Marxisme culturel
La notion de marxisme culturel décrit une théorie du complot[1],[2],[3],[4],[5], répandue dans les milieux conservateurs et d'extrême droite. Bien que l'origine du terme remonte à l'ouvrage de Trent Shoyer The Critique of Domination : The Origins and Development of Critical Theory[6], le terme a également été utilisé par une partie de la droite, d'après laquelle l'École de Francfort et la pensée politique de gauche sont à la base d'un complot qui vise à « détruire la culture occidentale »[5],[7],[8],[9],[10],[11],[12],[1]. Ces derniers attribuent à la théorie critique le multiculturalisme, et le politiquement correct. D'autres personnalités faisant référence à l'usage plus académique de la notion de marxisme culturel[12],[11] critiquent également son impact sur le politiquement correct, la polarisation de la politique ou encore ce qui est parfois appelé la « gauche régressive ». La notion est employée par des figures du conservatisme américain, tels que William S. Lind, Pat Buchanan, Paul Weyrich (en) et le think-tank américain conservateur Free Congress Foundation (en)[13],[14],[15],[16], ainsi que même récemment par des penseurs tels que Russel Blackford[17], Richard Weiner[18] ou encore Dennis Dworkin[19].
Histoire
Dans son sens propre, le terme remonte à 1973, il faudra attendre une vingtaine d'années pour que la version conspirationniste du terme fasse son apparition, avec des critiques à l'encontre de l'École de Francfort par Michael Minnicino dans son essai de 1992, Les nouveaux âges sombres : L'École de Francfort et le politiquement correct, publié par l'Institut Schiller[20],[21],[22]. L'article de Minnicino accuse l'École de Francfort d'avoir imposé le modernisme dans l'art en tant qu'une « forme de pessimisme culturel », et pour avoir joué un rôle prépondérant dans la contre-culture des années 1960[20]. En 1999, Lind est à la base de la création d'un film documentaire de plus d'une heure, Le politiquement correct : L'École de Francfort[21]. Sur la base de ce film sont créés « … de nombreux textes, qui sont partagés sur des sites d'extrême droite. De leurs côtés, ils inspirent un déferlement de vidéos sur YouTube, auxquels participe un drôle de casting de pseudo-experts, régurgitant dans une ligne politique d'une simplicité engourdissante : tous les maux de la culture américaine contemporaine sont dus au féminisme, à la discrimination positive, à la libération sexuelle, aux droits LGBT, au déclin de l'éducation traditionnelle, au mouvement écologiste ; et toutes ces choses là sont dues à l'influence des membres de l'Institut de Recherche sociale, qui sont venus aux États-Unis dans les années 1930[21]. »

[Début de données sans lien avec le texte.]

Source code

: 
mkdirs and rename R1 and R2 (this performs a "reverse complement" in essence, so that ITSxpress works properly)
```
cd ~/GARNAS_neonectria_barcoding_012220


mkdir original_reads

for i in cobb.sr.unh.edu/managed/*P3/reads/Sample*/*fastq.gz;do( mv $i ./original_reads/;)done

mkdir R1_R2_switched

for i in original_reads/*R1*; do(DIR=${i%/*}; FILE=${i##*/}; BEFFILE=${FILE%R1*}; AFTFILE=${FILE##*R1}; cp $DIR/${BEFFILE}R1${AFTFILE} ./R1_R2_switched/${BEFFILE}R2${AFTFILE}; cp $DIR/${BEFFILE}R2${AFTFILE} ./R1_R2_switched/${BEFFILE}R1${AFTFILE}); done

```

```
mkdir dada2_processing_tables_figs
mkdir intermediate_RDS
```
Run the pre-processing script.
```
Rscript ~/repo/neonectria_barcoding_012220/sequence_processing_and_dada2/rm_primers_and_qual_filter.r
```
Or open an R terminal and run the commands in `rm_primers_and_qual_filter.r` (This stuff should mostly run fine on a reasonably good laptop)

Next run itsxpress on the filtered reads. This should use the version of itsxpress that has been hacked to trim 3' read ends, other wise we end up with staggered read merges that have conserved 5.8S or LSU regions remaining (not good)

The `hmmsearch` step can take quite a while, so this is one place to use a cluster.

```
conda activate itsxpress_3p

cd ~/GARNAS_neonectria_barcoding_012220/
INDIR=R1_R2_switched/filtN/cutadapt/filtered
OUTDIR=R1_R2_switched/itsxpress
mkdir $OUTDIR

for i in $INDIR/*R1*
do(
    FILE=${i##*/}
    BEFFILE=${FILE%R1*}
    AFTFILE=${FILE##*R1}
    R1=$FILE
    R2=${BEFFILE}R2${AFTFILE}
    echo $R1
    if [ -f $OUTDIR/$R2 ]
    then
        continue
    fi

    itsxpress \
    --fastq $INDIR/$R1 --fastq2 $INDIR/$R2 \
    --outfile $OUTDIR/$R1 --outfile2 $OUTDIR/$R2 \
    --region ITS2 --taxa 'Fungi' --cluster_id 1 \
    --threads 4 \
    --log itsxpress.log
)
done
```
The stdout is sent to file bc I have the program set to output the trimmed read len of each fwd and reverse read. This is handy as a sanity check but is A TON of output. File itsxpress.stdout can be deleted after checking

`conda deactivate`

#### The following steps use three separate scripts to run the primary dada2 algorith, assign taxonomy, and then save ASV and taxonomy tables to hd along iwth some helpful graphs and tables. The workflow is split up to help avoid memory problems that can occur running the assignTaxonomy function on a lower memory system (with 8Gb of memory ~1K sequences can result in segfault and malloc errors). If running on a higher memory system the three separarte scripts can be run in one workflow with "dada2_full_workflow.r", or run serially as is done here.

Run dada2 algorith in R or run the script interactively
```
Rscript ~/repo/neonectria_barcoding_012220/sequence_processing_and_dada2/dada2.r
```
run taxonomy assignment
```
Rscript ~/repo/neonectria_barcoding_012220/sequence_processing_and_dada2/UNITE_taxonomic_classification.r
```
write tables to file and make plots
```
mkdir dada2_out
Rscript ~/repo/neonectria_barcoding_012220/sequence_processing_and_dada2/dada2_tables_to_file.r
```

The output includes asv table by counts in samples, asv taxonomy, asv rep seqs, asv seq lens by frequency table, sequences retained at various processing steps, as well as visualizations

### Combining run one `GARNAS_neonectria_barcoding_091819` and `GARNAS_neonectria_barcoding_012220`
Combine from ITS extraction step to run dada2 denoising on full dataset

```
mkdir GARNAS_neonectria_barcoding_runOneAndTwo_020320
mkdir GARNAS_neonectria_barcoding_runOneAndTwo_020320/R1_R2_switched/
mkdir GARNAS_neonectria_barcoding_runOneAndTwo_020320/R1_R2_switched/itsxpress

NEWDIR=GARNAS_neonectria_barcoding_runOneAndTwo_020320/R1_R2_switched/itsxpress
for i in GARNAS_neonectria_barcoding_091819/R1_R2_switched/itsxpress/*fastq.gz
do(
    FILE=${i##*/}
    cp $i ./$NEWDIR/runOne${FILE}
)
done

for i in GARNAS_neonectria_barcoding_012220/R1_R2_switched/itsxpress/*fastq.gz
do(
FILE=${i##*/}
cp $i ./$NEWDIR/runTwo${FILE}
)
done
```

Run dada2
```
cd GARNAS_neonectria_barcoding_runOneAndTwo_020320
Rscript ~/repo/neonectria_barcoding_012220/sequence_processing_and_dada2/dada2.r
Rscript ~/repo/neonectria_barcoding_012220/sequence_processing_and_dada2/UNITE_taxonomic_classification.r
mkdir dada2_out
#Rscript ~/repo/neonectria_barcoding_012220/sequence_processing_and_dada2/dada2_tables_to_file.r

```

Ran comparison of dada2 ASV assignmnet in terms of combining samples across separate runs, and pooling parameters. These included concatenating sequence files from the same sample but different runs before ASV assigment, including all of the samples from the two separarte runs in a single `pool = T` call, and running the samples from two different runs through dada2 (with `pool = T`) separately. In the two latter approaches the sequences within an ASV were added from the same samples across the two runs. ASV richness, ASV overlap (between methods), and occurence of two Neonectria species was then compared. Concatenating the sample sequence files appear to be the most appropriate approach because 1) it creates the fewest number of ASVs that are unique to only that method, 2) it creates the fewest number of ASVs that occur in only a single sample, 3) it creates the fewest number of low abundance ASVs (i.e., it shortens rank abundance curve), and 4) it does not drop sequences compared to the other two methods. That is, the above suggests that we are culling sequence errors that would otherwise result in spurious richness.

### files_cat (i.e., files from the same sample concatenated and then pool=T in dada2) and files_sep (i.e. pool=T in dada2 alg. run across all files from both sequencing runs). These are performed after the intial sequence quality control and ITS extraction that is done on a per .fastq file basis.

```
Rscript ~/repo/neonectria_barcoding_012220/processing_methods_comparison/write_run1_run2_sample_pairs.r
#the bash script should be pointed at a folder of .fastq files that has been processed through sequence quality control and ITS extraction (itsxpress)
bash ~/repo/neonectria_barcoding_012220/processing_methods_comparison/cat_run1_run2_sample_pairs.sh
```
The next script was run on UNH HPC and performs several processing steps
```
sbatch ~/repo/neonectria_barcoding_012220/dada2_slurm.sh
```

Bien qu'on puisse encore trouver des exemples d'utilisation par des penseurs de gauche au début des années 2000[19], plus récemment, le terroriste norvégien Anders Behring Breivik, dans son document 2083 : Déclaration européenne d'indépendance, qu'il a envoyé par courriel accompagné de Le politiquement correct : Histoire courte d'une idéologie de la Free Congress Foundation, à 1003 adresses 90 minutes avant les actes terroristes qu'il a perpétrés à Oslo en 2011, désigne le « marxisme culturel » et l'islam parmi ses « ennemis »[23],[24],[25].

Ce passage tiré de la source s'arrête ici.